We were strangers, even then. Strangers who knew the details of each other's faces better than the paths to our own homes. Strangers who memorized the sound of each other’s laughter but not the weight of each other's fears. It wasn’t love, not in the way that lasts. But it felt like something close enough to hold onto when the nights got too dark and the world outside pressed in too hard.

Do you remember? I do.

I remember the light bleeding through the window as you drove too fast, the radio blasting the songs we never listened to, and the way your hands gripped the wheel like you were afraid of letting go. I remember the way your voice cracked on certain words, how you’d pause like you didn’t trust yourself to finish the sentence. I filled those pauses with dreams, thinking maybe I could make us whole if I held on hard enough.

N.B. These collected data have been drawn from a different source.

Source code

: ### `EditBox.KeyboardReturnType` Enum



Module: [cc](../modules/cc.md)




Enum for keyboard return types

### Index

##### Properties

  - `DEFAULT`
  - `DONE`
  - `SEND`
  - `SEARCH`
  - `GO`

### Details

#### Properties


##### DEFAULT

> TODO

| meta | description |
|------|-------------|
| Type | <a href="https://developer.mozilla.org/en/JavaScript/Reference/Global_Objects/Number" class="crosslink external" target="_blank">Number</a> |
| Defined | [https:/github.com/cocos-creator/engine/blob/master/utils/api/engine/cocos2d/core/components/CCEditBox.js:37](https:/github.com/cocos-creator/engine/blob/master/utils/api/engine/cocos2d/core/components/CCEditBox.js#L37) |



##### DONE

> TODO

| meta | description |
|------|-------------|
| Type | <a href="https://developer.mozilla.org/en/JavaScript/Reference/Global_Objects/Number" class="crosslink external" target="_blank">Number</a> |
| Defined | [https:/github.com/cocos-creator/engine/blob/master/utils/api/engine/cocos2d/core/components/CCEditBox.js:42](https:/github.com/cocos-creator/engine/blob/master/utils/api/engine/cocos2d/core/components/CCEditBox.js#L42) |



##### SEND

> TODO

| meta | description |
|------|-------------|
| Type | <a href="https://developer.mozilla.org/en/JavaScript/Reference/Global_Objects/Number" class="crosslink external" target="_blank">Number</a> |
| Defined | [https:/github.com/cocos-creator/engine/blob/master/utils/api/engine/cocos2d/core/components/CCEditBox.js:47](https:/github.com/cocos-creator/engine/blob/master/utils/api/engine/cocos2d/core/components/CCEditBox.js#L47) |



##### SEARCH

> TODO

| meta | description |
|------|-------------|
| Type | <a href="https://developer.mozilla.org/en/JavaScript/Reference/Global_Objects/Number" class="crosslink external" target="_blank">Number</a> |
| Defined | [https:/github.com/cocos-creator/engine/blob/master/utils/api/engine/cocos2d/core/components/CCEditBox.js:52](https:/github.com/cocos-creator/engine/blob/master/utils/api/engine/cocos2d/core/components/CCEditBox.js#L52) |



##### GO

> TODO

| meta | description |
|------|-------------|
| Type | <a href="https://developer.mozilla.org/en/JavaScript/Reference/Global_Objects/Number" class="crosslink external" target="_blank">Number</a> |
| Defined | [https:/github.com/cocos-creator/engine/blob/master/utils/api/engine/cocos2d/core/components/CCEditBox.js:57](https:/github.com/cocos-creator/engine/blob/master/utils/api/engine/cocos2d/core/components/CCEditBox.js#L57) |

But strangers don’t hold on. They pass by, like fleeting shadows on the same empty street. We wore the same skin and spoke in tongues only we could understand, but the language of our hearts never quite aligned. You were a home I couldn’t step into. I was a door you couldn’t bring yourself to close.

Sometimes I wonder if you still think about that night. The one where the stars hung low and the world felt infinite. Do you remember how I laughed too loud, trying to fill the space between us? How the air felt heavy, like we both knew what was coming but neither of us dared to say it?

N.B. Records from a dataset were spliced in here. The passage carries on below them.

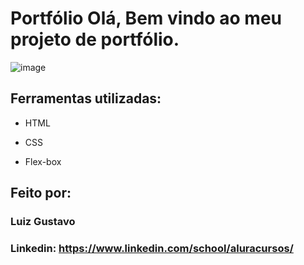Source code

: 

# Portfólio Olá, Bem vindo ao meu projeto de portfólio.

![image](https://images2.imgbox.com/03/e7/lIgfvYk2_o.png)

## Ferramentas utilizadas:

* HTML

* CSS

* Flex-box

## Feito por:

### Luiz Gustavo

### Linkedin: https://www.linkedin.com/school/aluracursos/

I still see you in my dreams, standing on the edge of something I can’t reach. Your back is to me, and I call your name, but the sound dies in my throat. You look over your shoulder just once, and then you’re gone.

We were never meant to stay. Some people are just passing through. Strangers, pretending they belong in each other’s lives for a moment. And that’s okay.

Still, when the nights stretch long and the silence settles deep, I wonder: if we met again now, would I recognize you? Or would we just pass by, two strangers on the same empty street?

I Am Not Who I Was, and That’s Okay

There was a version of me I used to recognize without trying. He moved through the world with a kind of certainty, even in moments of doubt....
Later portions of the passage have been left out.